Extracted data entries:
BEGIN

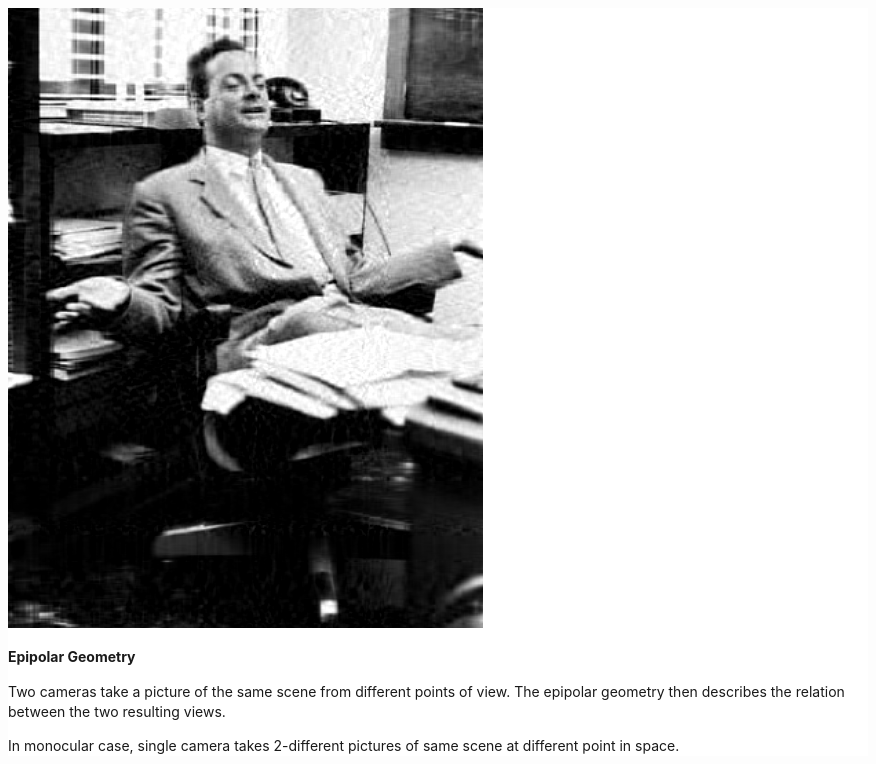 ![](./media/svd2.png)

**Epipolar Geometry**

Two cameras take a picture of the same scene from different points of view. The epipolar geometry then describes the relation between the two resulting views.

In monocular case, single camera takes 2-different pictures of same
scene at different point in space.
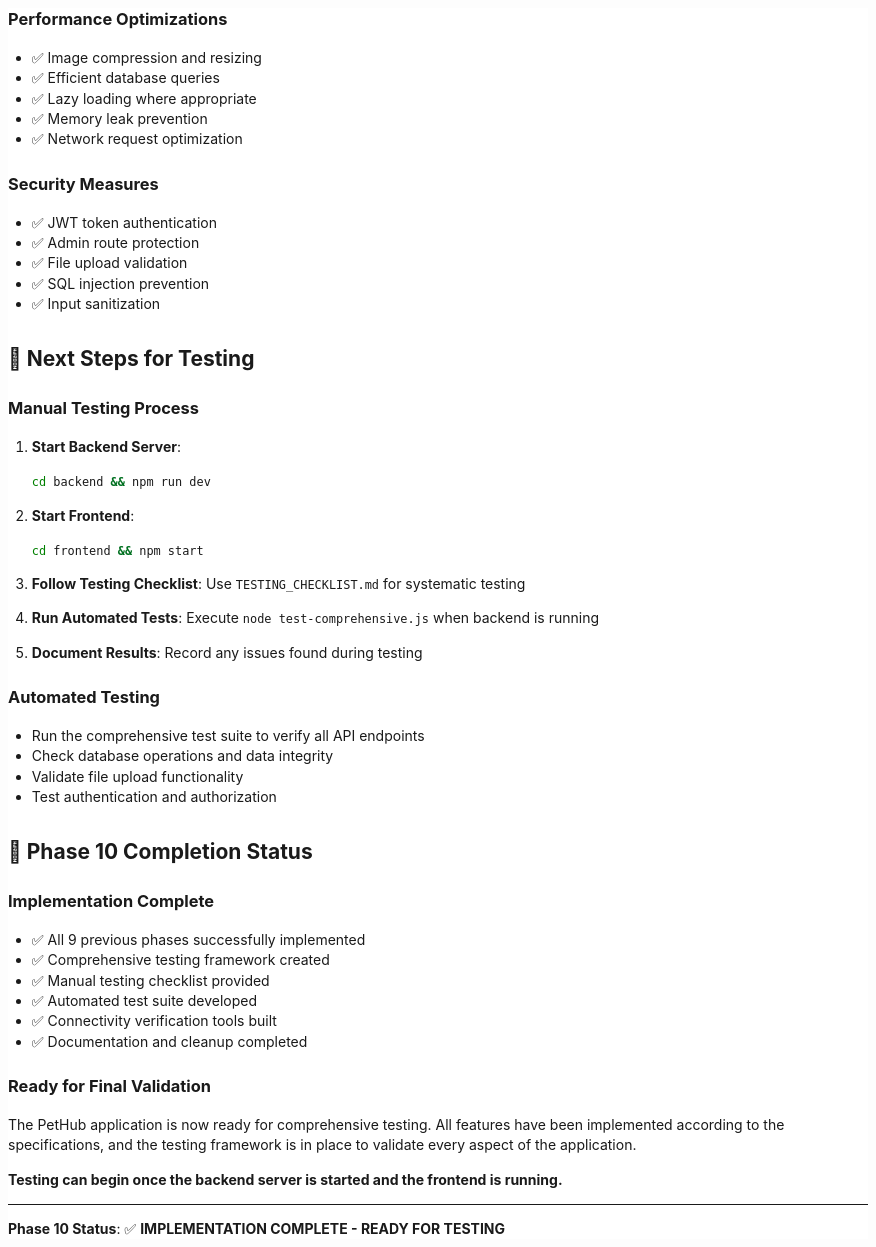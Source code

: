 ### **Performance Optimizations**
- ✅ Image compression and resizing
- ✅ Efficient database queries
- ✅ Lazy loading where appropriate
- ✅ Memory leak prevention
- ✅ Network request optimization

### **Security Measures**
- ✅ JWT token authentication
- ✅ Admin route protection
- ✅ File upload validation
- ✅ SQL injection prevention
- ✅ Input sanitization

## 📝 **Next Steps for Testing**

### **Manual Testing Process**
1. **Start Backend Server**:
   ```bash
   cd backend && npm run dev
   ```

2. **Start Frontend**:
   ```bash
   cd frontend && npm start
   ```

3. **Follow Testing Checklist**: Use `TESTING_CHECKLIST.md` for systematic testing

4. **Run Automated Tests**: Execute `node test-comprehensive.js` when backend is running

5. **Document Results**: Record any issues found during testing

### **Automated Testing**
- Run the comprehensive test suite to verify all API endpoints
- Check database operations and data integrity
- Validate file upload functionality
- Test authentication and authorization

## 🎉 **Phase 10 Completion Status**

### **Implementation Complete**
- ✅ All 9 previous phases successfully implemented
- ✅ Comprehensive testing framework created
- ✅ Manual testing checklist provided
- ✅ Automated test suite developed
- ✅ Connectivity verification tools built
- ✅ Documentation and cleanup completed

### **Ready for Final Validation**
The PetHub application is now ready for comprehensive testing. All features have been implemented according to the specifications, and the testing framework is in place to validate every aspect of the application.

**Testing can begin once the backend server is started and the frontend is running.**

---

**Phase 10 Status**: ✅ **IMPLEMENTATION COMPLETE - READY FOR TESTING**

END

> EXERCISE OBJECTIVE
Copy, exactly and only, the lines above that begin with the one containing "- ✅ JWT token authentication" and finish with the one containing "4. **Run Automated".

> EXERCISE RESULT
- ✅ JWT token authentication
- ✅ Admin route protection
- ✅ File upload validation
- ✅ SQL injection prevention
- ✅ Input sanitization

## 📝 **Next Steps for Testing**

### **Manual Testing Process**
1. **Start Backend Server**:
   ```bash
   cd backend && npm run dev
   ```

2. **Start Frontend**:
   ```bash
   cd frontend && npm start
   ```

3. **Follow Testing Checklist**: Use `TESTING_CHECKLIST.md` for systematic testing

4. **Run Automated Tests**: Execute `node test-comprehensive.js` when backend is running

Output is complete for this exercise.